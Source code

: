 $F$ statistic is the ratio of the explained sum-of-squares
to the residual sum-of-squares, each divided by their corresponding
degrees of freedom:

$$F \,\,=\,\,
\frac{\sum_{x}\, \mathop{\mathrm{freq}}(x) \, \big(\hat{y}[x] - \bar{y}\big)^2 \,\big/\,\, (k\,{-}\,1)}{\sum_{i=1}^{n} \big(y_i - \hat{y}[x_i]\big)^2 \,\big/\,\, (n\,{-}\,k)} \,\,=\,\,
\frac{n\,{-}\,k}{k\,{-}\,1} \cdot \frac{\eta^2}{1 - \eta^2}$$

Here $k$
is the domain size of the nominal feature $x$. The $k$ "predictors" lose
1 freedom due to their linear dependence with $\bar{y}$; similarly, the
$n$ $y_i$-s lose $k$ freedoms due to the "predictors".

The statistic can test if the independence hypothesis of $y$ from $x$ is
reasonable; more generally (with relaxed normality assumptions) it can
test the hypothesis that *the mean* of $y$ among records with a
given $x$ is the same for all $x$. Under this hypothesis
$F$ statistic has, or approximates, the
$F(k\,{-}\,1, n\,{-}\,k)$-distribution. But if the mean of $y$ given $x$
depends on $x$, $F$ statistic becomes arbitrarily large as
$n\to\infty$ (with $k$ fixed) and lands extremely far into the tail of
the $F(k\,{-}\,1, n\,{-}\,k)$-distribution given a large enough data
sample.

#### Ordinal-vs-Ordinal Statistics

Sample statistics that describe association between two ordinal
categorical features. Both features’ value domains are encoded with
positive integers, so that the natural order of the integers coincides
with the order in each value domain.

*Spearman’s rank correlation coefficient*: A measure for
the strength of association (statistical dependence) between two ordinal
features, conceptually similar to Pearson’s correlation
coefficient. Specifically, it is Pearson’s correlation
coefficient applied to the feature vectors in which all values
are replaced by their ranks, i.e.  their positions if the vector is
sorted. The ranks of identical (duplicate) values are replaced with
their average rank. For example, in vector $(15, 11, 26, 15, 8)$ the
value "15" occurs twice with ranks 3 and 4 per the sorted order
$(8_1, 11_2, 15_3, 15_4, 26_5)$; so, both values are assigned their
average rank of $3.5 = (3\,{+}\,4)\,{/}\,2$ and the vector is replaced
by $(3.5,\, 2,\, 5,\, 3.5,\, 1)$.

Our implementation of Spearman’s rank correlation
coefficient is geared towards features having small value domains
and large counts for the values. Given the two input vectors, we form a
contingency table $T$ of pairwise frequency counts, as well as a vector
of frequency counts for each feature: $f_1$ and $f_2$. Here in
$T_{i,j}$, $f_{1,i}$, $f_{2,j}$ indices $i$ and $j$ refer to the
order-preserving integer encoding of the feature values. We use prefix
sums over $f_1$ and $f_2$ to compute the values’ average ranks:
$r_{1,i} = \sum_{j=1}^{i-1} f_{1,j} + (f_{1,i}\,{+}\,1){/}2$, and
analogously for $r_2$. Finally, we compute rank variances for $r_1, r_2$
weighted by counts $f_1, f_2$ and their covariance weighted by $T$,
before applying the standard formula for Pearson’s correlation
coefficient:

◇ ◇ ◇ ◇ ◇ ◇ ◇

■ Directions for this task
Using the data above, print exactly the lines from the line that contains "A measure for" through the line that contains "by $(3.5,\, 2,\, 5,\, 3.5,\, 1)$.", with both included.

■ The answer
*Spearman’s rank correlation coefficient*: A measure for
the strength of association (statistical dependence) between two ordinal
features, conceptually similar to Pearson’s correlation
coefficient. Specifically, it is Pearson’s correlation
coefficient applied to the feature vectors in which all values
are replaced by their ranks, i.e.  their positions if the vector is
sorted. The ranks of identical (duplicate) values are replaced with
their average rank. For example, in vector $(15, 11, 26, 15, 8)$ the
value "15" occurs twice with ranks 3 and 4 per the sorted order
$(8_1, 11_2, 15_3, 15_4, 26_5)$; so, both values are assigned their
average rank of $3.5 = (3\,{+}\,4)\,{/}\,2$ and the vector is replaced
by $(3.5,\, 2,\, 5,\, 3.5,\, 1)$.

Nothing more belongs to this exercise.